Exercise brief: In the data below, locate each line with the word "sentiment" and list it.

Information given:
+ + +

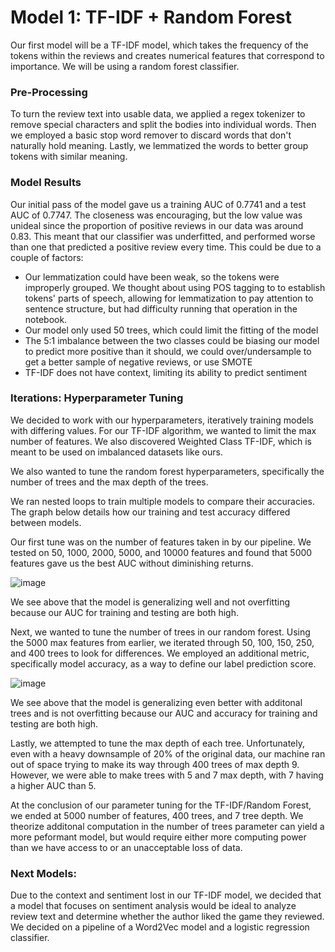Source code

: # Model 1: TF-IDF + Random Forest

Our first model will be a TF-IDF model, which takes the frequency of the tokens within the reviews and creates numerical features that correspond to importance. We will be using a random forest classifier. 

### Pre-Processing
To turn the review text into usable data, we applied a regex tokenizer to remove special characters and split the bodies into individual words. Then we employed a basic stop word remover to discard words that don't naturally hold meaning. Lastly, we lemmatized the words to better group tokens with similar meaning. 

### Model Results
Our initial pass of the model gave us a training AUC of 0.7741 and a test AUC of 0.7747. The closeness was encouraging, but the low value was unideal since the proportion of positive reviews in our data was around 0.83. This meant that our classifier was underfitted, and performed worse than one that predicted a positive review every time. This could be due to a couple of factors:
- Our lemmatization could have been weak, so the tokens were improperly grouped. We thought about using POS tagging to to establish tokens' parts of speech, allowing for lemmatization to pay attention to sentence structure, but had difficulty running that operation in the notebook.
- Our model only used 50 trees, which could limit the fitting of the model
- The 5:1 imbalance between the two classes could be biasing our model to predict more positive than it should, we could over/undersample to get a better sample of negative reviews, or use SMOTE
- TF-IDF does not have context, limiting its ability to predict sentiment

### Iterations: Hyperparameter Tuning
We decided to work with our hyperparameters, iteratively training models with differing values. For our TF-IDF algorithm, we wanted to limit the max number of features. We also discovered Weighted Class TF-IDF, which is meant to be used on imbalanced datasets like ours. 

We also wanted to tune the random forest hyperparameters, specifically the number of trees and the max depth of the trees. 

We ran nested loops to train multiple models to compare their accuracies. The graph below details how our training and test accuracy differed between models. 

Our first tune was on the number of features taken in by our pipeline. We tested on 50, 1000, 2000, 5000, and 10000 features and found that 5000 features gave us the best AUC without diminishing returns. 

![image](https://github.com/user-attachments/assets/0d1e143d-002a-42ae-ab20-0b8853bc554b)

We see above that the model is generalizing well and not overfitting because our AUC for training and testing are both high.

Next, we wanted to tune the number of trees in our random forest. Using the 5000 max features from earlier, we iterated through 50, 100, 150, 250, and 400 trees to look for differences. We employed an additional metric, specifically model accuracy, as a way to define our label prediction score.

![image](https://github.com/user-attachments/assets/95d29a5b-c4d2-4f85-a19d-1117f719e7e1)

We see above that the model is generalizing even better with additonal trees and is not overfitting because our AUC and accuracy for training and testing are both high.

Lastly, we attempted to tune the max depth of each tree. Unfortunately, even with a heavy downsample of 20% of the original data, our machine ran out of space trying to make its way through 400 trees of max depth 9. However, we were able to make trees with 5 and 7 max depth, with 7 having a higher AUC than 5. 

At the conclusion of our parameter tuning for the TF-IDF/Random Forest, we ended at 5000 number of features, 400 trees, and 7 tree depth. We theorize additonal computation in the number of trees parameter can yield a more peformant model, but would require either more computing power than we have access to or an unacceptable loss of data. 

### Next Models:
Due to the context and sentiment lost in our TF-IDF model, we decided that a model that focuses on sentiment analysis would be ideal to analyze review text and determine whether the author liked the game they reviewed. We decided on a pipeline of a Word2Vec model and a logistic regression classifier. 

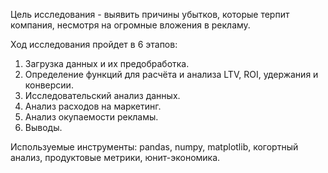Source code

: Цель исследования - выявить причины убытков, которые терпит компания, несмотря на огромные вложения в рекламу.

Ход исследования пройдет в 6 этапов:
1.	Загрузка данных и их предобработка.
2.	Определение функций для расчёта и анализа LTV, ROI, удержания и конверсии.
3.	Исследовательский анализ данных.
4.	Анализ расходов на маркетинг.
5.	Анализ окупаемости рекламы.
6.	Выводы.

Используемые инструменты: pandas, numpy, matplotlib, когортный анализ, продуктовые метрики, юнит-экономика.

+ + +

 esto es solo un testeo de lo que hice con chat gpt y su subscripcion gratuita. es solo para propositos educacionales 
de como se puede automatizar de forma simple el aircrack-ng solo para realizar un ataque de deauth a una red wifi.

+ + +

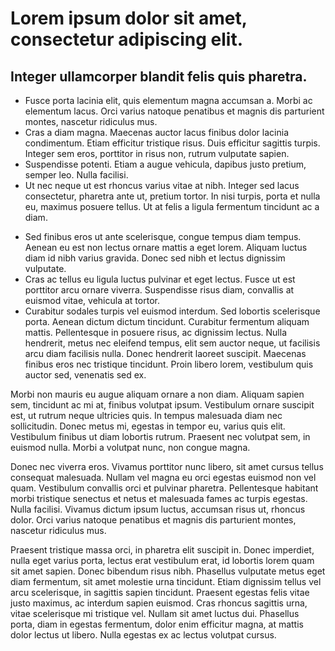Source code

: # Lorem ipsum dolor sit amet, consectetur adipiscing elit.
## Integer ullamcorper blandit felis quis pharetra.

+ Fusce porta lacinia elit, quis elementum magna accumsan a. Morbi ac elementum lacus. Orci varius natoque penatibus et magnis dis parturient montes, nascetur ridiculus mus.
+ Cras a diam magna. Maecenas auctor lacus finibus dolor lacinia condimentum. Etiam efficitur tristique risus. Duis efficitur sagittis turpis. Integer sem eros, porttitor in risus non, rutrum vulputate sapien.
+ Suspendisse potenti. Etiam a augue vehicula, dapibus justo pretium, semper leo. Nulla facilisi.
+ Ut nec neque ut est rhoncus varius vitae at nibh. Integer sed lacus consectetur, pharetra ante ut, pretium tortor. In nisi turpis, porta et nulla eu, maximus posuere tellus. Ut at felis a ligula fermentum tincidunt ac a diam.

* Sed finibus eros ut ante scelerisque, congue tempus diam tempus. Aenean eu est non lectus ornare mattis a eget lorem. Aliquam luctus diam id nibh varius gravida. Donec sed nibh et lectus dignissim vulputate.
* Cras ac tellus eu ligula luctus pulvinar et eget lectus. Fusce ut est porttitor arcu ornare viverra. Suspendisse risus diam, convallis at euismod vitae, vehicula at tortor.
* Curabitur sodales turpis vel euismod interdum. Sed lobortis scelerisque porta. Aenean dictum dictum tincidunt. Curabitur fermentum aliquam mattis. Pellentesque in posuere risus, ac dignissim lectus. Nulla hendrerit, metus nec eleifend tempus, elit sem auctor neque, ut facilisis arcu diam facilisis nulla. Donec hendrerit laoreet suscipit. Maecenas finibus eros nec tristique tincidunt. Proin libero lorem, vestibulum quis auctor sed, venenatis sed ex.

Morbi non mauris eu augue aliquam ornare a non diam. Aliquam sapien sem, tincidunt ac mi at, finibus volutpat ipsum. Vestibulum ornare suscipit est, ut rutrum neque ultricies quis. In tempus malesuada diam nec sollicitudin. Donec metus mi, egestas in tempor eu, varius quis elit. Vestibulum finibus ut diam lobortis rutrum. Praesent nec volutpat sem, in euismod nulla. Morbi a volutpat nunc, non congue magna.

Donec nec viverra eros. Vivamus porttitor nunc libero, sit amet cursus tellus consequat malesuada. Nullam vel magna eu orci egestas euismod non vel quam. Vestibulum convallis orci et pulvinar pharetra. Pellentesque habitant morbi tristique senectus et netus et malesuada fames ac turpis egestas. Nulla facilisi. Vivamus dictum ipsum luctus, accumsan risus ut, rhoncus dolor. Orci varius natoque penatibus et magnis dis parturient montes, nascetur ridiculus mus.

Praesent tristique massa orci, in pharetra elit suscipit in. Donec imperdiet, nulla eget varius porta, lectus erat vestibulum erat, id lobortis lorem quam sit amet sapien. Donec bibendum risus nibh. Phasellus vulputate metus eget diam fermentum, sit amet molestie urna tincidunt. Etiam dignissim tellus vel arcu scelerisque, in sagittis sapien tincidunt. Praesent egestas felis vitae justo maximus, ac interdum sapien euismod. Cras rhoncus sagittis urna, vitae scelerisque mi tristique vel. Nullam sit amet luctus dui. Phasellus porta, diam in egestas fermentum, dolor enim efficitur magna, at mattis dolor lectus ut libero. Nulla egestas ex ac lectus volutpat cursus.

+ + +

Task solution:
- TF-IDF does not have context, limiting its ability to predict sentiment
Due to the context and sentiment lost in our TF-IDF model, we decided that a model that focuses on sentiment analysis would be ideal to analyze review text and determine whether the author liked the game they reviewed. We decided on a pipeline of a Word2Vec model and a logistic regression classifier. 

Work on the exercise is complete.